Oroni, a mulher do cabelo branco, abriu a porta para ela.
- Jean, você está bem? — oroni perguntou para a mulher de cabelo vermelho.
Olhei-as com tremenda fúria. Havia um vidro em minha sala, onde podiam me observar sem correr risco de vida e de onde eu conseguia ver quem entrava e saía de minha sala.
Me afastei, sentei e me deitei, novamente, de bruços no chão frio. Fechei os olhos e desejei que sumissem, o que demorou um pouco para se realizar.
Um dia, uma nova pessoa — digo nova por nunca ter a visto antes — entrou em minha sala. Era um homem, muito bonito confesso, aparentava ser bem mais velho que eu. Afinal, eu aparentava ter dezessete anos. Ele me olhou pelo vidro enquanto o careca de cadeira de rodas o acompanhava.
- Por que ela está ali, separada dos outros?
- Ela é perigosa Logan — disse o careca.
Eu sabia que o nome dele era Charles Xavier, mas ainda o preferia chamar de careca.
- Perigosa? — ele riu brevemente — Qualé, é só uma garotinha.
Vem aqui que eu te mostro a garotinha seu otário, pensei.
- O que houve com ela?
- Já tentamos conversar com ela, mas ela parece não cooperar muito.
- Por que não o deixa tentar professor? — disse Jean entrando na sala. — Quem sabe ela se abre com ele?
- Um incentivo? — perguntou o careca animado.
- Gostaria de tentar Logan? — perguntou Jean.
- Não levo jeito com crianças.
Criança?
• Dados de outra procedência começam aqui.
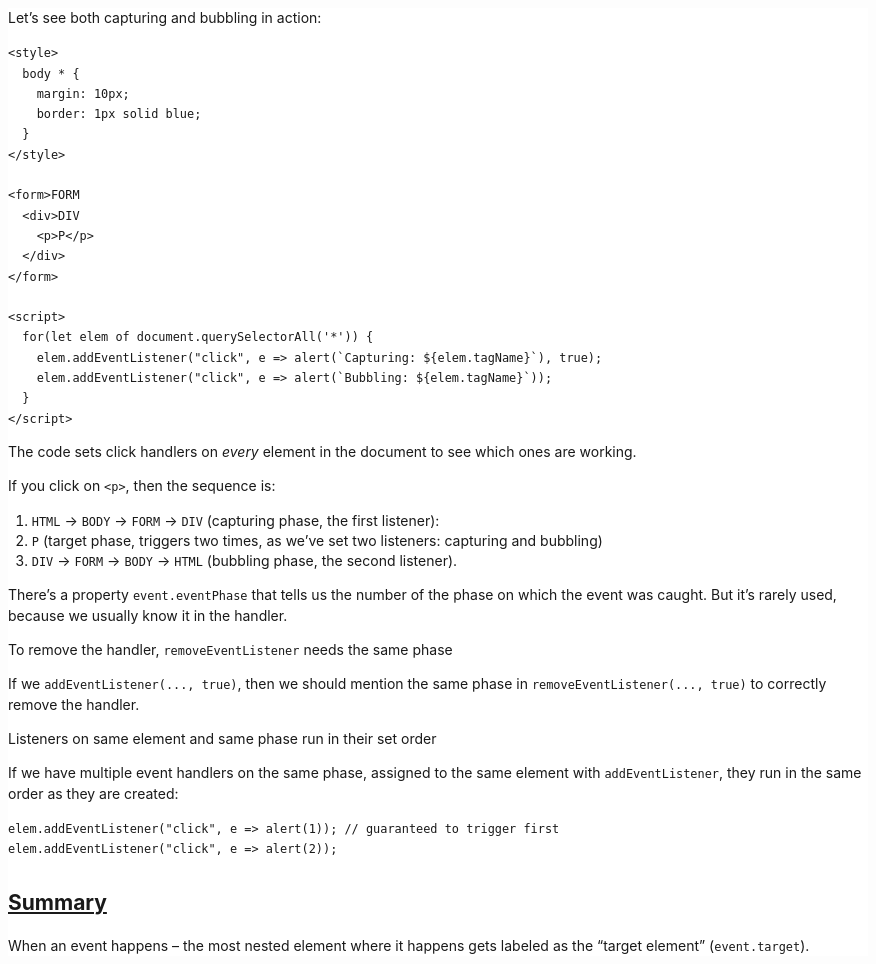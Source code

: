 Let’s see both capturing and bubbling in action:

<a href="#" class="toolbar__button toolbar__button_run" title="show"></a>

<a href="#" class="toolbar__button toolbar__button_edit" title="open in sandbox"></a>

    <style>
      body * {
        margin: 10px;
        border: 1px solid blue;
      }
    </style>

    <form>FORM
      <div>DIV
        <p>P</p>
      </div>
    </form>

    <script>
      for(let elem of document.querySelectorAll('*')) {
        elem.addEventListener("click", e => alert(`Capturing: ${elem.tagName}`), true);
        elem.addEventListener("click", e => alert(`Bubbling: ${elem.tagName}`));
      }
    </script>

The code sets click handlers on *every* element in the document to see which ones are working.

If you click on `<p>`, then the sequence is:

1.  `HTML` → `BODY` → `FORM` → `DIV` (capturing phase, the first listener):
2.  `P` (target phase, triggers two times, as we’ve set two listeners: capturing and bubbling)
3.  `DIV` → `FORM` → `BODY` → `HTML` (bubbling phase, the second listener).

There’s a property `event.eventPhase` that tells us the number of the phase on which the event was caught. But it’s rarely used, because we usually know it in the handler.

<span class="important__type">To remove the handler, `removeEventListener` needs the same phase</span>

If we `addEventListener(..., true)`, then we should mention the same phase in `removeEventListener(..., true)` to correctly remove the handler.

<span class="important__type">Listeners on same element and same phase run in their set order</span>

If we have multiple event handlers on the same phase, assigned to the same element with `addEventListener`, they run in the same order as they are created:

    elem.addEventListener("click", e => alert(1)); // guaranteed to trigger first
    elem.addEventListener("click", e => alert(2));

## <a href="#summary" id="summary" class="main__anchor">Summary</a>

When an event happens – the most nested element where it happens gets labeled as the “target element” (`event.target`).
Esse cara está íorando a situação, pensei.
- Ela não é criança Logan — disse Jean abrindo uma porta para Logan, desafiando-o a conversar comigo.
Logan revirou os olhos e entrou resmungando.
Tudo já estava planejado em minha cabeça, assim que entrasse, eu o atacaria e o mataria se possível. Seria divertido.
Ele entrou e eu o olheii de rabo de olho.
- Oi — ele disse meio sem jeito e se sentindo um bobo — sou Logan e você é?
Alguém que vai te matar daqui a pouco, pensei.
- O quê?
Eu o olhei assustada, ele ouviu meus pensamentos?, pensei.
- Acho que ouvi sim — ele também parecia assustado.
Como? Me levantei e o encarei. Como você pode ouvir meus pensamentos?
- Estou tão surpreso quanto você criança.
Não sou criança, pensei nervosa.
- Desculpe mas é o que parece ser.
Minha aparência é a mesma há anos. Depois de que pensei isso, ele me olhou estranhamente. "Ela também é imortal? Não pode ser", era a voz de Logan em meus pensamentos.
Espere, você também é imortal?, pensei e o olhei surpresa. tentei desfarçar minha surpresa enquanto o olhava.
"Sou. Pensei que fosse único".
Também achei que fosse única. Ele olhou par o meu colar e pensou "É como o meu".
Nos assustamos com tamanhas semelhanças.
- Podem nos deixar a sós por alguns minutos? — disse Logan sem olhar para Jean e o careca.
Eles saíram. Eu o olhei de cima a baixo e ainda estava assustada.
- Pode falar normalmente agora? – perguntou Logan.